▸ EXERCISE GOAL
Below are the records; copy each line in which "providing" occurs.

== DATA FOR THIS TASK ==

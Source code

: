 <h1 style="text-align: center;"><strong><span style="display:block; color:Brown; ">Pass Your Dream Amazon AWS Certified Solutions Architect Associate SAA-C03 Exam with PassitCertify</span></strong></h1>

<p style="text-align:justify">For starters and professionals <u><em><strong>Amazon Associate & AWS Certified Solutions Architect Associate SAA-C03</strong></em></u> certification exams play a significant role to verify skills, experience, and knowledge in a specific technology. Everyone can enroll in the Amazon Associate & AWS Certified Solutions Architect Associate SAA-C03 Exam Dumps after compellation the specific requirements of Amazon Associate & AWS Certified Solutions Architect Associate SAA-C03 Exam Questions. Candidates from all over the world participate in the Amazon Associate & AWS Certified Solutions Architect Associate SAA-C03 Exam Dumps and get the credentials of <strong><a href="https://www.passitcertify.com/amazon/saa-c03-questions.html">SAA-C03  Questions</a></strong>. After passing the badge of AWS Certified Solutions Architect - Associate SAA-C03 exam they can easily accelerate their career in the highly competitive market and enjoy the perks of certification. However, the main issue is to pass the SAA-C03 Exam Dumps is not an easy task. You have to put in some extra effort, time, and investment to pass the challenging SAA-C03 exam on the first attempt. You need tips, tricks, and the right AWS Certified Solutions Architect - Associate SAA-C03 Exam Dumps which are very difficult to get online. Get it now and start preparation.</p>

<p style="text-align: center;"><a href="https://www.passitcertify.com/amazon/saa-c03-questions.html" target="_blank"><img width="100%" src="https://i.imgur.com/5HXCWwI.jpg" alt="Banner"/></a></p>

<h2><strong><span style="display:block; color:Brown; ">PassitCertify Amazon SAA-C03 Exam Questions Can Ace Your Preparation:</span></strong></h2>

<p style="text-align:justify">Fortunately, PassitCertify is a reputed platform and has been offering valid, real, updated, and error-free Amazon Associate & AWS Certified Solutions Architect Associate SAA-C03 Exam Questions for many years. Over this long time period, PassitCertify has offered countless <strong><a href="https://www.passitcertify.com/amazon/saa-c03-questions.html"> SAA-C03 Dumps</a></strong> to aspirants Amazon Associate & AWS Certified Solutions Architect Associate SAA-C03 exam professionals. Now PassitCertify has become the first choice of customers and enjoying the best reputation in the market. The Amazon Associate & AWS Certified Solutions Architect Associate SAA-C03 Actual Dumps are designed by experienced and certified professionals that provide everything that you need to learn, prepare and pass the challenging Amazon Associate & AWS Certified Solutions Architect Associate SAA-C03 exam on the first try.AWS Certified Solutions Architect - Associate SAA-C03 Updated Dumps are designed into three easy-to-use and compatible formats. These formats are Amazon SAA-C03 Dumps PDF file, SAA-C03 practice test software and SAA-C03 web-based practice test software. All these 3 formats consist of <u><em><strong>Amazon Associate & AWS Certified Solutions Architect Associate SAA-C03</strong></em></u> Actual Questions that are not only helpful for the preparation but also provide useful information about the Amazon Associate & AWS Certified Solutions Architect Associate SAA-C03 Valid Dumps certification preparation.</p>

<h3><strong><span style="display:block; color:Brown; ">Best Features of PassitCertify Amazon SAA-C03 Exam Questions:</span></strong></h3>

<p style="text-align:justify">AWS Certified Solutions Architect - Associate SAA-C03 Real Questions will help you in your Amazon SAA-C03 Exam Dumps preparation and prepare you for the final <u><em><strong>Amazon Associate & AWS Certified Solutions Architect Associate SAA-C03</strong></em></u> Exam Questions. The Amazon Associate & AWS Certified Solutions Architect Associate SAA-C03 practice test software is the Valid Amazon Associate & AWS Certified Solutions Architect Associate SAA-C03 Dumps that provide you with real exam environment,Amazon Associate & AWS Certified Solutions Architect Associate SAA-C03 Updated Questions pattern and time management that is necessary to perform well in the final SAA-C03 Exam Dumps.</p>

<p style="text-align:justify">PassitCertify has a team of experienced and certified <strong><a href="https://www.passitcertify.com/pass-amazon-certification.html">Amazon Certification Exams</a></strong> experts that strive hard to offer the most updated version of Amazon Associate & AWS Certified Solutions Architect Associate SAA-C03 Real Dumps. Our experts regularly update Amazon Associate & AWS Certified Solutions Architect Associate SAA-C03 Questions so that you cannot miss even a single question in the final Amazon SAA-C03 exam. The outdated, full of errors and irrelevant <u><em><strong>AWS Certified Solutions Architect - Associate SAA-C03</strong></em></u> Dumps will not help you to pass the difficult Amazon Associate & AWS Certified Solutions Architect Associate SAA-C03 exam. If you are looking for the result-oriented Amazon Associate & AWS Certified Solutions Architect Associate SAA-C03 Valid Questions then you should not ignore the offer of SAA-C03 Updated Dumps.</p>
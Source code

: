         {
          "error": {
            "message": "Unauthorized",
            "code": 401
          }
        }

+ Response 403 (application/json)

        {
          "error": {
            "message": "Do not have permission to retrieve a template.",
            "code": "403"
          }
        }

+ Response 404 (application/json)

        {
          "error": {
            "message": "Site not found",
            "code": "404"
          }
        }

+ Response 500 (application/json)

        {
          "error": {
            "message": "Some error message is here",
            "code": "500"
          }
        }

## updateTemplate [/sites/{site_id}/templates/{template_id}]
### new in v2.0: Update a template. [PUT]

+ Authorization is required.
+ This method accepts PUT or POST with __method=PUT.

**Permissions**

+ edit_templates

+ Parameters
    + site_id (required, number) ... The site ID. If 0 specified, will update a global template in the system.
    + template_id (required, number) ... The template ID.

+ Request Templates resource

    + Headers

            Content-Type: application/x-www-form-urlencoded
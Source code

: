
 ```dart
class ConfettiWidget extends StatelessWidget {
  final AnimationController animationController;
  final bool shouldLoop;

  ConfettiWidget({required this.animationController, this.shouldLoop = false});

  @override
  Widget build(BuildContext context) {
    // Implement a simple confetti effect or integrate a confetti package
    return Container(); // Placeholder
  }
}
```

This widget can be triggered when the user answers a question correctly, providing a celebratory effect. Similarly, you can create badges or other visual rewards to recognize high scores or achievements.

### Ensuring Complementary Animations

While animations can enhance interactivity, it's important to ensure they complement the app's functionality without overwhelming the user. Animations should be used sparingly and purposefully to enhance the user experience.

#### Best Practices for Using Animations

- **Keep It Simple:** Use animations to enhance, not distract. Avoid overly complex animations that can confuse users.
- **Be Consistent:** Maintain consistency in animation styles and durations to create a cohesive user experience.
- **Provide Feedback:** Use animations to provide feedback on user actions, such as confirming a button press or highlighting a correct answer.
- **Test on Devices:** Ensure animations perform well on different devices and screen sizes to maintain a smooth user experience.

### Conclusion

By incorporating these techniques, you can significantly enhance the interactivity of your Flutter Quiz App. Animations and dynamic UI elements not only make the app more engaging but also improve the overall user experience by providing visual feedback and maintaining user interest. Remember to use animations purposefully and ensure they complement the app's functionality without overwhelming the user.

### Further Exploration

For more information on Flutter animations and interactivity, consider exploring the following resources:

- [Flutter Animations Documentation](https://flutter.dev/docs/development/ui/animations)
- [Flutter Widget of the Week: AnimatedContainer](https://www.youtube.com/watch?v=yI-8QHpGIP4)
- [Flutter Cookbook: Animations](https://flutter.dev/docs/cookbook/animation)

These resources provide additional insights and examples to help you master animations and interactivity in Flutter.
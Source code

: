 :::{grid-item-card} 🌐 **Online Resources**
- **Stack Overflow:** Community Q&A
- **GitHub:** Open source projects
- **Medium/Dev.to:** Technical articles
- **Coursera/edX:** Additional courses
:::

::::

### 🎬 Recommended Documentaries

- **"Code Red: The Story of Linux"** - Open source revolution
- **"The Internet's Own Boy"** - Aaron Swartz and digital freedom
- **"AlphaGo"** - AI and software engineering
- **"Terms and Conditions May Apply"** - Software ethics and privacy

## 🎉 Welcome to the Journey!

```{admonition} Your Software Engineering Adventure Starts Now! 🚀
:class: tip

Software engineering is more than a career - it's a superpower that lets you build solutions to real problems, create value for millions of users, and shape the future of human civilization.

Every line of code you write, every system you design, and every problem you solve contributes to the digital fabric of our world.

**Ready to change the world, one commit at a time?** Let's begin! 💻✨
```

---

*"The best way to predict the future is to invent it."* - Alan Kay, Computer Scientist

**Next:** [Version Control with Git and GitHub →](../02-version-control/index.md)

===

▸ WRITTEN SOLUTION
This widget can be triggered when the user answers a question correctly, providing a celebratory effect. Similarly, you can create badges or other visual rewards to recognize high scores or achievements.
By incorporating these techniques, you can significantly enhance the interactivity of your Flutter Quiz App. Animations and dynamic UI elements not only make the app more engaging but also improve the overall user experience by providing visual feedback and maintaining user interest. Remember to use animations purposefully and ensure they complement the app's functionality without overwhelming the user.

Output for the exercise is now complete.